Activity
Write out the entries exactly, leaving out every picture.

Records for the exercise
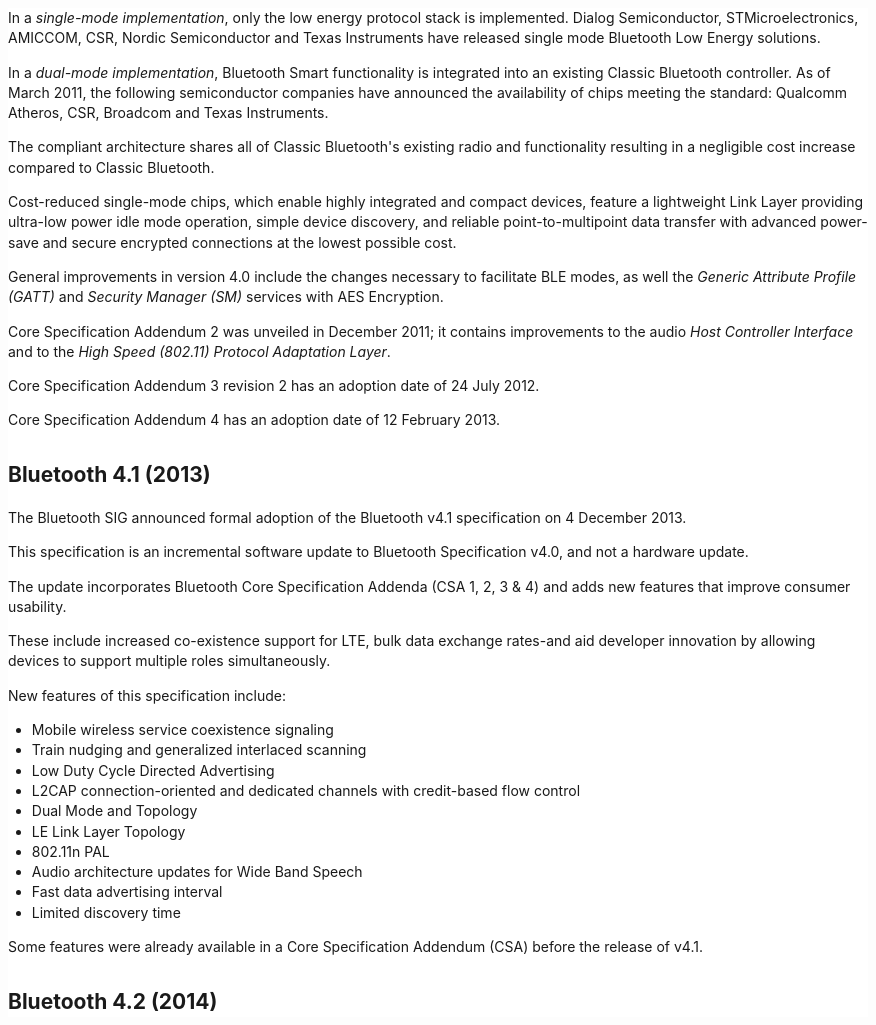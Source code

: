In a *single-mode implementation*, only the low energy protocol stack is implemented. Dialog Semiconductor, STMicroelectronics, AMICCOM, CSR, Nordic Semiconductor and Texas Instruments have released single mode Bluetooth Low Energy solutions.

In a *dual-mode implementation*, Bluetooth Smart functionality is integrated into an existing Classic Bluetooth controller. As of March 2011, the following semiconductor companies have announced the availability of chips meeting the standard: Qualcomm Atheros, CSR, Broadcom and Texas Instruments. 

The compliant architecture shares all of Classic Bluetooth's existing radio and functionality resulting in a negligible cost increase compared to Classic Bluetooth.

Cost-reduced single-mode chips, which enable highly integrated and compact devices, feature a lightweight Link Layer providing ultra-low power idle mode operation, simple device discovery, and reliable point-to-multipoint data transfer with advanced power-save and secure encrypted connections at the lowest possible cost.

General improvements in version 4.0 include the changes necessary to facilitate BLE modes, as well the *Generic Attribute Profile (GATT)* and *Security Manager (SM)* services with AES Encryption.

Core Specification Addendum 2 was unveiled in December 2011; it contains improvements to the audio *Host Controller Interface* and to the *High Speed (802.11) Protocol Adaptation Layer*.

Core Specification Addendum 3 revision 2 has an adoption date of 24 July 2012.

Core Specification Addendum 4 has an adoption date of 12 February 2013.

## Bluetooth 4.1 (2013)

The Bluetooth SIG announced formal adoption of the Bluetooth v4.1 specification on 4 December 2013. 

This specification is an incremental software update to Bluetooth Specification v4.0, and not a hardware update. 

The update incorporates Bluetooth Core Specification Addenda (CSA 1, 2, 3 & 4) and adds new features that improve consumer usability. 

These include increased co-existence support for LTE, bulk data exchange rates-and aid developer innovation by allowing devices to support multiple roles simultaneously.

New features of this specification include:
- Mobile wireless service coexistence signaling
- Train nudging and generalized interlaced scanning
- Low Duty Cycle Directed Advertising
- L2CAP connection-oriented and dedicated channels with credit-based flow control
- Dual Mode and Topology
- LE Link Layer Topology
- 802.11n PAL
- Audio architecture updates for Wide Band Speech
- Fast data advertising interval
- Limited discovery time

Some features were already available in a Core Specification Addendum (CSA) before the release of v4.1.

## Bluetooth 4.2 (2014)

Answer for this exercise
Source code

:In a *single-mode implementation*, only the low energy protocol stack is implemented. Dialog Semiconductor, STMicroelectronics, AMICCOM, CSR, Nordic Semiconductor and Texas Instruments have released single mode Bluetooth Low Energy solutions.

In a *dual-mode implementation*, Bluetooth Smart functionality is integrated into an existing Classic Bluetooth controller. As of March 2011, the following semiconductor companies have announced the availability of chips meeting the standard: Qualcomm Atheros, CSR, Broadcom and Texas Instruments. 

The compliant architecture shares all of Classic Bluetooth's existing radio and functionality resulting in a negligible cost increase compared to Classic Bluetooth.

Cost-reduced single-mode chips, which enable highly integrated and compact devices, feature a lightweight Link Layer providing ultra-low power idle mode operation, simple device discovery, and reliable point-to-multipoint data transfer with advanced power-save and secure encrypted connections at the lowest possible cost.

General improvements in version 4.0 include the changes necessary to facilitate BLE modes, as well the *Generic Attribute Profile (GATT)* and *Security Manager (SM)* services with AES Encryption.

Core Specification Addendum 2 was unveiled in December 2011; it contains improvements to the audio *Host Controller Interface* and to the *High Speed (802.11) Protocol Adaptation Layer*.

Core Specification Addendum 3 revision 2 has an adoption date of 24 July 2012.

Core Specification Addendum 4 has an adoption date of 12 February 2013.

## Bluetooth 4.1 (2013)

The Bluetooth SIG announced formal adoption of the Bluetooth v4.1 specification on 4 December 2013. 

This specification is an incremental software update to Bluetooth Specification v4.0, and not a hardware update. 

The update incorporates Bluetooth Core Specification Addenda (CSA 1, 2, 3 & 4) and adds new features that improve consumer usability. 

These include increased co-existence support for LTE, bulk data exchange rates-and aid developer innovation by allowing devices to support multiple roles simultaneously.

New features of this specification include:
- Mobile wireless service coexistence signaling
- Train nudging and generalized interlaced scanning
- Low Duty Cycle Directed Advertising
- L2CAP connection-oriented and dedicated channels with credit-based flow control
- Dual Mode and Topology
- LE Link Layer Topology
- 802.11n PAL
- Audio architecture updates for Wide Band Speech
- Fast data advertising interval
- Limited discovery time

Some features were already available in a Core Specification Addendum (CSA) before the release of v4.1.

## Bluetooth 4.2 (2014)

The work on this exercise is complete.